Start of MATERIAL FOR THE TASK

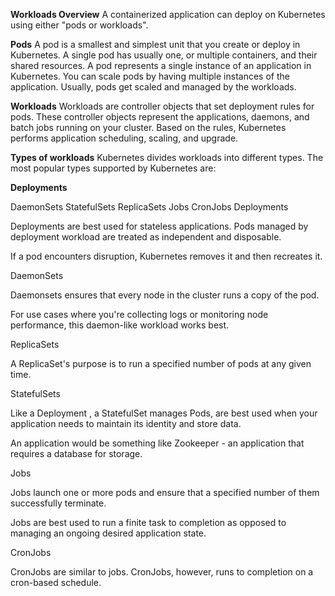 **Workloads Overview**
A containerized application can deploy on Kubernetes using either "pods or workloads".

**Pods**
A pod is a smallest and simplest unit that you create or deploy in Kubernetes. A single pod has usually one, or multiple containers, and their shared resources.
A pod represents a single instance of an application in Kubernetes. You can scale pods by having multiple instances of the application.
Usually, pods get scaled and managed by the workloads.

**Workloads**
Workloads are controller objects that set deployment rules for pods.
These controller objects represent the applications, daemons, and batch jobs running on your cluster.
Based on the rules, Kubernetes performs application scheduling, scaling, and upgrade.

**Types of workloads**
Kubernetes divides workloads into different types. The most popular types supported by Kubernetes are:

**Deployments**

DaemonSets
StatefulSets
ReplicaSets
Jobs
CronJobs
Deployments

Deployments are best used for stateless applications. Pods managed by deployment workload are treated as independent and disposable.

If a pod encounters disruption, Kubernetes removes it and then recreates it.

DaemonSets

Daemonsets ensures that every node in the cluster runs a copy of the pod.

For use cases where you're collecting logs or monitoring node performance, this daemon-like workload works best.

ReplicaSets

A ReplicaSet's purpose is to run a specified number of pods at any given time.

StatefulSets

Like a Deployment , a StatefulSet manages Pods, are best used when your application needs to maintain its identity and store data.

An application would be something like Zookeeper - an application that requires a database for storage.

Jobs

Jobs launch one or more pods and ensure that a specified number of them successfully terminate.

Jobs are best used to run a finite task to completion as opposed to managing an ongoing desired application state.

CronJobs

CronJobs are similar to jobs. CronJobs, however, runs to completion on a cron-based schedule.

End of MATERIAL FOR THE TASK

Copy out all the data exactly, skipping the pictures.

**SOLVED PROBLEM**:
 **Workloads Overview**
A containerized application can deploy on Kubernetes using either "pods or workloads".

**Pods**
A pod is a smallest and simplest unit that you create or deploy in Kubernetes. A single pod has usually one, or multiple containers, and their shared resources.
A pod represents a single instance of an application in Kubernetes. You can scale pods by having multiple instances of the application.
Usually, pods get scaled and managed by the workloads.

**Workloads**
Workloads are controller objects that set deployment rules for pods.
These controller objects represent the applications, daemons, and batch jobs running on your cluster.
Based on the rules, Kubernetes performs application scheduling, scaling, and upgrade.

**Types of workloads**
Kubernetes divides workloads into different types. The most popular types supported by Kubernetes are:

**Deployments**

DaemonSets
StatefulSets
ReplicaSets
Jobs
CronJobs
Deployments

Deployments are best used for stateless applications. Pods managed by deployment workload are treated as independent and disposable.

If a pod encounters disruption, Kubernetes removes it and then recreates it.

DaemonSets

Daemonsets ensures that every node in the cluster runs a copy of the pod.

For use cases where you're collecting logs or monitoring node performance, this daemon-like workload works best.

ReplicaSets

A ReplicaSet's purpose is to run a specified number of pods at any given time.

StatefulSets

Like a Deployment , a StatefulSet manages Pods, are best used when your application needs to maintain its identity and store data.

An application would be something like Zookeeper - an application that requires a database for storage.

Jobs

Jobs launch one or more pods and ensure that a specified number of them successfully terminate.

Jobs are best used to run a finite task to completion as opposed to managing an ongoing desired application state.

CronJobs

CronJobs are similar to jobs. CronJobs, however, runs to completion on a cron-based schedule.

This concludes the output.